For each record that follows, restate the text exactly and drop the pictures.

···

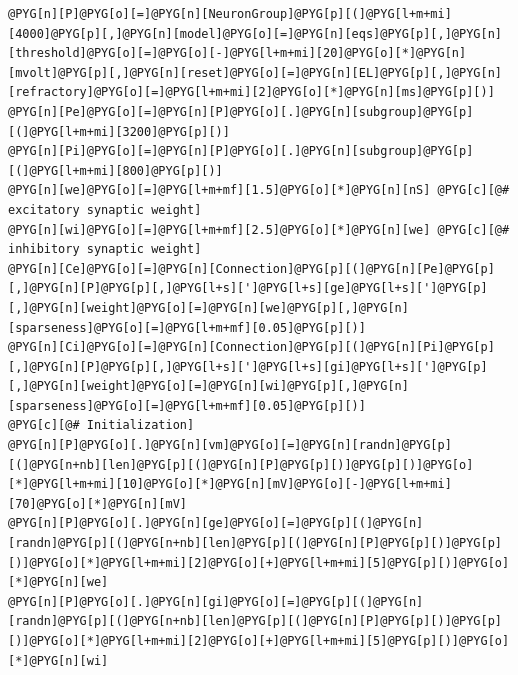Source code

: \documentclass[letterpaper,10pt,english]{manual}
\begin{document}
\begin{Verbatim}[commandchars=@\[\]]
@PYG[n][P]@PYG[o][=]@PYG[n][NeuronGroup]@PYG[p][(]@PYG[l+m+mi][4000]@PYG[p][,]@PYG[n][model]@PYG[o][=]@PYG[n][eqs]@PYG[p][,]@PYG[n][threshold]@PYG[o][=]@PYG[o][-]@PYG[l+m+mi][20]@PYG[o][*]@PYG[n][mvolt]@PYG[p][,]@PYG[n][reset]@PYG[o][=]@PYG[n][EL]@PYG[p][,]@PYG[n][refractory]@PYG[o][=]@PYG[l+m+mi][2]@PYG[o][*]@PYG[n][ms]@PYG[p][)]
@PYG[n][Pe]@PYG[o][=]@PYG[n][P]@PYG[o][.]@PYG[n][subgroup]@PYG[p][(]@PYG[l+m+mi][3200]@PYG[p][)]
@PYG[n][Pi]@PYG[o][=]@PYG[n][P]@PYG[o][.]@PYG[n][subgroup]@PYG[p][(]@PYG[l+m+mi][800]@PYG[p][)]
@PYG[n][we]@PYG[o][=]@PYG[l+m+mf][1.5]@PYG[o][*]@PYG[n][nS] @PYG[c][@# excitatory synaptic weight]
@PYG[n][wi]@PYG[o][=]@PYG[l+m+mf][2.5]@PYG[o][*]@PYG[n][we] @PYG[c][@# inhibitory synaptic weight]
@PYG[n][Ce]@PYG[o][=]@PYG[n][Connection]@PYG[p][(]@PYG[n][Pe]@PYG[p][,]@PYG[n][P]@PYG[p][,]@PYG[l+s][']@PYG[l+s][ge]@PYG[l+s][']@PYG[p][,]@PYG[n][weight]@PYG[o][=]@PYG[n][we]@PYG[p][,]@PYG[n][sparseness]@PYG[o][=]@PYG[l+m+mf][0.05]@PYG[p][)]
@PYG[n][Ci]@PYG[o][=]@PYG[n][Connection]@PYG[p][(]@PYG[n][Pi]@PYG[p][,]@PYG[n][P]@PYG[p][,]@PYG[l+s][']@PYG[l+s][gi]@PYG[l+s][']@PYG[p][,]@PYG[n][weight]@PYG[o][=]@PYG[n][wi]@PYG[p][,]@PYG[n][sparseness]@PYG[o][=]@PYG[l+m+mf][0.05]@PYG[p][)]
@PYG[c][@# Initialization]
@PYG[n][P]@PYG[o][.]@PYG[n][vm]@PYG[o][=]@PYG[n][randn]@PYG[p][(]@PYG[n+nb][len]@PYG[p][(]@PYG[n][P]@PYG[p][)]@PYG[p][)]@PYG[o][*]@PYG[l+m+mi][10]@PYG[o][*]@PYG[n][mV]@PYG[o][-]@PYG[l+m+mi][70]@PYG[o][*]@PYG[n][mV]
@PYG[n][P]@PYG[o][.]@PYG[n][ge]@PYG[o][=]@PYG[p][(]@PYG[n][randn]@PYG[p][(]@PYG[n+nb][len]@PYG[p][(]@PYG[n][P]@PYG[p][)]@PYG[p][)]@PYG[o][*]@PYG[l+m+mi][2]@PYG[o][+]@PYG[l+m+mi][5]@PYG[p][)]@PYG[o][*]@PYG[n][we]
@PYG[n][P]@PYG[o][.]@PYG[n][gi]@PYG[o][=]@PYG[p][(]@PYG[n][randn]@PYG[p][(]@PYG[n+nb][len]@PYG[p][(]@PYG[n][P]@PYG[p][)]@PYG[p][)]@PYG[o][*]@PYG[l+m+mi][2]@PYG[o][+]@PYG[l+m+mi][5]@PYG[p][)]@PYG[o][*]@PYG[n][wi]


\end{Verbatim}
\end{document}
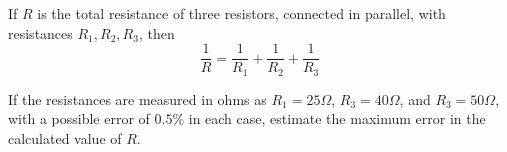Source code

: \documentclass[12pt]{amsart}
\begin{document}
\begin{problem}
    If $R$ is the total resistance of three resistors, connected in parallel, with resistances $R_1, R_2, R_3$, then
$$
\frac{1}{R}=\frac{1}{R_1}+\frac{1}{R_2}+\frac{1}{R_3}
$$

If the resistances are measured in ohms as $R_1=25 \Omega$, $R_3=40 \Omega$, and $R_3=50 \Omega$, with a possible error of $0.5 \%$ in each case, estimate the maximum error in the calculated value of $R$.
\end{problem}
\end{document}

···

# Task output
Source code

: \documentclass[letterpaper,10pt,english]{manual}
\begin{document}
\begin{Verbatim}[commandchars=@\[\]]
@PYG[n][P]@PYG[o][=]@PYG[n][NeuronGroup]@PYG[p][(]@PYG[l+m+mi][4000]@PYG[p][,]@PYG[n][model]@PYG[o][=]@PYG[n][eqs]@PYG[p][,]@PYG[n][threshold]@PYG[o][=]@PYG[o][-]@PYG[l+m+mi][20]@PYG[o][*]@PYG[n][mvolt]@PYG[p][,]@PYG[n][reset]@PYG[o][=]@PYG[n][EL]@PYG[p][,]@PYG[n][refractory]@PYG[o][=]@PYG[l+m+mi][2]@PYG[o][*]@PYG[n][ms]@PYG[p][)]
@PYG[n][Pe]@PYG[o][=]@PYG[n][P]@PYG[o][.]@PYG[n][subgroup]@PYG[p][(]@PYG[l+m+mi][3200]@PYG[p][)]
@PYG[n][Pi]@PYG[o][=]@PYG[n][P]@PYG[o][.]@PYG[n][subgroup]@PYG[p][(]@PYG[l+m+mi][800]@PYG[p][)]
@PYG[n][we]@PYG[o][=]@PYG[l+m+mf][1.5]@PYG[o][*]@PYG[n][nS] @PYG[c][@# excitatory synaptic weight]
@PYG[n][wi]@PYG[o][=]@PYG[l+m+mf][2.5]@PYG[o][*]@PYG[n][we] @PYG[c][@# inhibitory synaptic weight]
@PYG[n][Ce]@PYG[o][=]@PYG[n][Connection]@PYG[p][(]@PYG[n][Pe]@PYG[p][,]@PYG[n][P]@PYG[p][,]@PYG[l+s][']@PYG[l+s][ge]@PYG[l+s][']@PYG[p][,]@PYG[n][weight]@PYG[o][=]@PYG[n][we]@PYG[p][,]@PYG[n][sparseness]@PYG[o][=]@PYG[l+m+mf][0.05]@PYG[p][)]
@PYG[n][Ci]@PYG[o][=]@PYG[n][Connection]@PYG[p][(]@PYG[n][Pi]@PYG[p][,]@PYG[n][P]@PYG[p][,]@PYG[l+s][']@PYG[l+s][gi]@PYG[l+s][']@PYG[p][,]@PYG[n][weight]@PYG[o][=]@PYG[n][wi]@PYG[p][,]@PYG[n][sparseness]@PYG[o][=]@PYG[l+m+mf][0.05]@PYG[p][)]
@PYG[c][@# Initialization]
@PYG[n][P]@PYG[o][.]@PYG[n][vm]@PYG[o][=]@PYG[n][randn]@PYG[p][(]@PYG[n+nb][len]@PYG[p][(]@PYG[n][P]@PYG[p][)]@PYG[p][)]@PYG[o][*]@PYG[l+m+mi][10]@PYG[o][*]@PYG[n][mV]@PYG[o][-]@PYG[l+m+mi][70]@PYG[o][*]@PYG[n][mV]
@PYG[n][P]@PYG[o][.]@PYG[n][ge]@PYG[o][=]@PYG[p][(]@PYG[n][randn]@PYG[p][(]@PYG[n+nb][len]@PYG[p][(]@PYG[n][P]@PYG[p][)]@PYG[p][)]@PYG[o][*]@PYG[l+m+mi][2]@PYG[o][+]@PYG[l+m+mi][5]@PYG[p][)]@PYG[o][*]@PYG[n][we]
@PYG[n][P]@PYG[o][.]@PYG[n][gi]@PYG[o][=]@PYG[p][(]@PYG[n][randn]@PYG[p][(]@PYG[n+nb][len]@PYG[p][(]@PYG[n][P]@PYG[p][)]@PYG[p][)]@PYG[o][*]@PYG[l+m+mi][2]@PYG[o][+]@PYG[l+m+mi][5]@PYG[p][)]@PYG[o][*]@PYG[n][wi]


\end{Verbatim}
\end{document}
Source code

: \documentclass[12pt]{amsart}
\begin{document}
\begin{problem}
    If $R$ is the total resistance of three resistors, connected in parallel, with resistances $R_1, R_2, R_3$, then
$$
\frac{1}{R}=\frac{1}{R_1}+\frac{1}{R_2}+\frac{1}{R_3}
$$

If the resistances are measured in ohms as $R_1=25 \Omega$, $R_3=40 \Omega$, and $R_3=50 \Omega$, with a possible error of $0.5 \%$ in each case, estimate the maximum error in the calculated value of $R$.
\end{problem}
\end{document}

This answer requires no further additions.